When Brave Bow learned of an illness that would lead to his death, he contacted Green Arrow, asking him to take Roy in and raise him after his death. After posing as a judge in an archery contest, Green Arrow becomes impressed by Roy's skills as an archer, which prompts him to test Roy's character by rigging his arrows with magnets so they can be deflected. After Brave Bow's death, Roy was adopted by Green Arrow and became his sidekick, Speedy. He was given the name Speedy after stopping a pair of robbers faster than Green Arrow could even put on his costume, and for being quicker than him at shooting arrows and in general.

Roy Harper as Speedy. Art by George Pérez.

Speedy becomes a founding member of the Teen Titans along with Robin, Kid Flash, Aqualad, and Wonder Girl, a group they formed so they as sidekicks could come out of their mentors' shadows. Roy develops a crush on Wonder Girl Donna Troy, and the two begin dating. As Roy spends more time with the Teen Titans, Oliver leaves to travel the country with Green Lantern (Hal Jordan) after losing his fortune. When the Teen Titans break up, Roy finds himself alone. Trying to find some comfort, he starts taking drugs and develops a heroin addiction in the award-winning story "Snowbirds Don't Fly". When Oliver returns and learns of Roy's addiction, he banishes Roy from his house. When Hal finds Roy on the street later, Roy vows to fight and end his drug addiction. Hal takes him to Black Canary, who helps Roy with his drug withdrawal. Roy reconciles with Oliver, but leaves him to go solo.
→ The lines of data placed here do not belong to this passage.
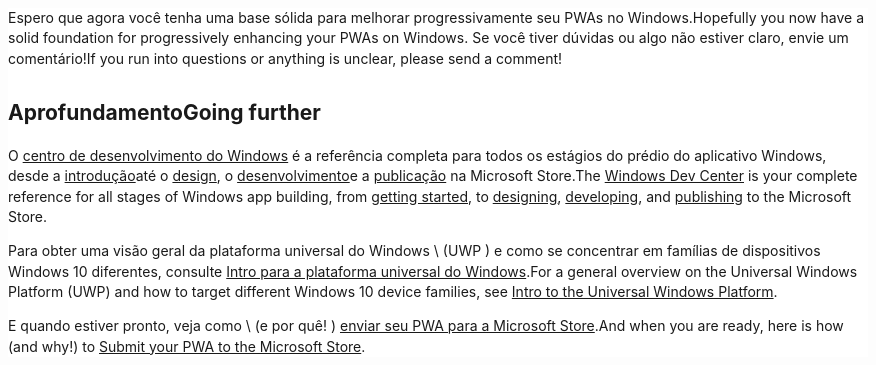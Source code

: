 <span data-ttu-id="9d27e-264">Espero que agora você tenha uma base sólida para melhorar progressivamente seu PWAs no Windows.</span><span class="sxs-lookup"><span data-stu-id="9d27e-264">Hopefully you now have a solid foundation for progressively enhancing your PWAs on Windows.</span></span>  <span data-ttu-id="9d27e-265">Se você tiver dúvidas ou algo não estiver claro, envie um comentário!</span><span class="sxs-lookup"><span data-stu-id="9d27e-265">If you run into questions or anything is unclear, please send a comment!</span></span>  

## <span data-ttu-id="9d27e-266">Aprofundamento</span><span class="sxs-lookup"><span data-stu-id="9d27e-266">Going further</span></span>

<span data-ttu-id="9d27e-267">O [centro de desenvolvimento do Windows][MicrosoftDeveloperWindowsApps] é a referência completa para todos os estágios do prédio do aplicativo Windows, desde a [introdução][MicrosoftDeveloperWindowsAppsGetStarted]até o [design][MicrosoftDeveloperWindowsAppsDesign], o [desenvolvimento][MicrosoftDeveloperWindowsAppsDevelop]e a [publicação][MicrosoftDeveloperStorePublishApps] na Microsoft Store.</span><span class="sxs-lookup"><span data-stu-id="9d27e-267">The [Windows Dev Center][MicrosoftDeveloperWindowsApps] is your complete reference for all stages of Windows app building, from [getting started][MicrosoftDeveloperWindowsAppsGetStarted], to [designing][MicrosoftDeveloperWindowsAppsDesign], [developing][MicrosoftDeveloperWindowsAppsDevelop], and [publishing][MicrosoftDeveloperStorePublishApps] to the Microsoft Store.</span></span>  

<span data-ttu-id="9d27e-268">Para obter uma visão geral da plataforma universal do Windows \ (UWP \) e como se concentrar em famílias de dispositivos Windows 10 diferentes, consulte [Intro para a plataforma universal do Windows][WindowsUWPGetStartedGuide].</span><span class="sxs-lookup"><span data-stu-id="9d27e-268">For a general overview on the Universal Windows Platform \(UWP\) and how to target different Windows 10 device families, see [Intro to the Universal Windows Platform][WindowsUWPGetStartedGuide].</span></span>  

<span data-ttu-id="9d27e-269">E quando estiver pronto, veja como \ (e por quê! \) [enviar seu PWA para a Microsoft Store](./microsoft-store.md).</span><span class="sxs-lookup"><span data-stu-id="9d27e-269">And when you are ready, here is how \(and why!\) to [Submit your PWA to the Microsoft Store](./microsoft-store.md).</span></span>  

  

[PwaGetStarted]: ./get-started.md "Introdução aos aplicativos Web progressivos | Documentos da Microsoft"  
[PwaIndexWindows10]: ./index.md#pwas-on-windows-10-edgehtml "PWAs no Windows 10 (EdgeHTML)-aplicativos Web progressivos no Windows | Documentos da Microsoft"  
[DevToolsGuide]: ../devtools-guide/index.md "Ferramentas de desenvolvedor do Microsoft Edge (EdgeHTML) | Documentos da Microsoft"  
[DevToolsGuideMicrosoftStoreApp]: ../devtools-guide/index.md#microsoft-store-app "Aplicativo da Microsoft Store-ferramentas para desenvolvedores do Microsoft Edge (EdgeHTML) | Documentos da Microsoft"  
[DevToolsGuideServiceWorkers]: ../devtools-guide/service-workers.md "Trabalhadores de serviço | Documentos da Microsoft"  
[DevToolsProtocol01ClientsEdgePreview]: ../devtools-protocol/0.1/clients.md#microsoft-edge-devtools-preview "Microsoft Edge DevTools Preview-DevTools de protocolo dos clientes | Documentos da Microsoft"  
[DevGuideWhatsNew]: ../dev-guide/whats-new.md "O que há de novo no EdgeHTML | Documentos da Microsoft"  
[WindowsRuntime]: ../windows-runtime/index.md "Tempo de execução do Windows (WinRT) para JavaScript | Documentos da Microsoft"  
[WindowRuntimeUsingJavascript]: ../windows-runtime/using-the-windows-runtime-in-javascript.md "Usar o tempo de execução do Windows em JavaScript | Documentos da Microsoft"  

[ScriptingJsinrtHandlingWinRTEvents]: /scripting/jswinrt/handling-windows-runtime-events-in-javascript "Manipulando eventos do tempo de execução do Windows em JavaScript | Documentos da Microsoft"  
[ScriptingJsinrtUsingWinRT]: /scripting/jswinrt/using-windows-runtime-asynchronous-methods "Usando métodos assíncronos do tempo de execução do Windows | Documentos da Microsoft"  
[ScriptingJsinrtUsingWinRTCasingConventions]:  /scripting/jswinrt/using-the-windows-runtime-in-javascript#casing-conventions-with-windows-runtime-features "Convenções de maiúsculas e minúsculas com recursos do Windows Runtime-usando o Windows Runtime em JavaScript | Documentos da Microsoft"  
[UwpApiIndex]: /uwp/api/index "Namespaces UWP do Windows | Documentos da Microsoft"  
[UwpApiWindowsUiPopups]: /uwp/api/windows.ui.popups "Namespace Windows. UI. popups | Documentos da Microsoft"  
[UwpApiWindowsUiWebuiWebapplicationActivated]: /uwp/api/windows.ui.webui.webuiapplication.activated "Evento WebUIApplication. Activated | Documentos da Microsoft"  
[UwpExtensionSdkDeviceFamiliesOverview]: /uwp/extension-sdks/device-families-overview "Visão geral das famílias de dispositivos | Documentos da Microsoft"  
[UwpSchemasAppxpackageUapmanifestschemaGeneratePackageManifest]: /uwp/schemas/appxpackage/uapmanifestschema/generate-package-manifest "Como o Visual Studio gera um manifesto do pacote do aplicativo | Documentos da Microsoft"  
[WindowsUWPIndex]: /windows/uwp/index "Documentação da plataforma universal do Windows | Documentos da Microsoft"  
[WindowsUWPGetStartedGuide]: /windows/uwp/get-started/universal-application-platform-guide "O que é um aplicativo da plataforma universal do Windows (UWP)? | Documentos da Microsoft"  
[WindowsUWPGetStartedEnable]: /windows/uwp/get-started/enable-your-device-for-development "Habilite seu dispositivo para desenvolvimento | Documentos da Microsoft"  
[WindowsUwpSecurityIndex]: /windows/uwp/security/index "Segurança | Documentos da Microsoft"  
[WindowsUwpPublishAccountTypesLocationsFees]: /windows/uwp/publish/account-types-locations-and-fees "Tipos de conta, localizações e taxas | Documentos da Microsoft"  

[WindowsUwpPackagingAppCapabilitiesSpecialRestricted]: /windows/uwp/packaging/app-capability-declarations#special-and-restricted-capabilities "Recursos restritos | Documentos da Microsoft"  
[WindowsUwpPackagingAppCapabilitiesDevice]: /windows/uwp/packaging/app-capability-declarations#device-capabilities "Recursos de dispositivo | Documentos da Microsoft"  
[WindowsUwpPackagingAppCapabilitiesGeneralUse]: /windows/uwp/packaging/app-capability-declarations#general-use-capabilities "Recursos de uso geral | Documentos da Microsoft"  
[WindowsUwpPackagingAppCapabilities]: /windows/uwp/packaging/app-capability-declarations "Declarações de funcionalidades do aplicativo | Documentos da Microsoft"  
[BingResultsWindows10Settings]: https://binged.it/2lOGSH0 "configurações do Windows 10-Bing"  
[GithubWinjsWinjs]: https://github.com/winjs/winjs "winjs/winjs | GitHub"  
[MicrosoftDeveloperStorePublishApps]: https://developer.microsoft.com/store/publish-apps/index "Publicar aplicativos e jogos do Windows"  
[MicrosoftDeveloperWindowsApps]: https://developer.microsoft.com/windows/apps/index "Documentação da plataforma universal do Windows"  
[MicrosoftDeveloperWindowsAppsDesign]: https://developer.microsoft.com/windows/apps/design/index "Projetar e codificar aplicativos do Windows"  
[MicrosoftDeveloperWindowsAppsDevelop]: https://developer.microsoft.com/windows/apps/develop/index "Desenvolver aplicativos UWP"  
[MicrosoftDeveloperWindowsAppsGetStarted]: https://developer.microsoft.com/windows/apps/getstarted/index "Comece a usar os aplicativos do Windows 10"  
[MicrosoftDeveloperWindowsSamples]: https://developer.microsoft.com/windows/samples "Exemplos de código"  
[MicrosoftStoreEdgeDevtoolsPreview]: https://www.microsoft.com/store/p/microsoft-edge-devtools-preview/9mzbfrmz0mnj "Microsoft Edge DevTools Preview"  
[MicrosoftSupportWindowsAppPermissions]: https://support.microsoft.com/help/10557/windows-10-app-permissions "Permissões de aplicativo"  
[MicrosoftVisualStudioDownloads]: https://visualstudio.microsoft.com/downloads "Fará"  
[MicrosoftVisualStudioPreview]: https://visualstudio.microsoft.com/vs/preview "Visualização do Visual Studio"  
[PreviousVSDownloads]: https://visualstudio.microsoft.com/vs/older-downloads/ "Downloads do Visual Studio"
When the Teen Titans reforms, Roy rejoins the team. In addition, Roy begins working with the US Drug Enforcement Administration, working as a counselor in various anti-drug programs as well as in helping taking down drug operations and drug lords. His work with the DEA leads to him joining the Central Bureau of Intelligence (CBI), where he works as an agent and spy. While on undercover assignment with the CBI in Japan, Roy is assigned to capture the assassin Cheshire, but they end up falling in love. Roy's feelings for Cheshire lead him to let her go.

About a year later, Roy reunites with Cheshire on a mission with the Titans, where he found out he fathered a daughter with her, Lian. However, Cheshire, only allows Roy to see Lian once. Desperate to see Lian again on her first birthday, Roy sought the help of Dick Grayson. The two of them found Lian and fought off Cheshire. It was here that Cheshire realized how much more dangerous her life as an assassin was, and she decided to give Roy full custody of Lian.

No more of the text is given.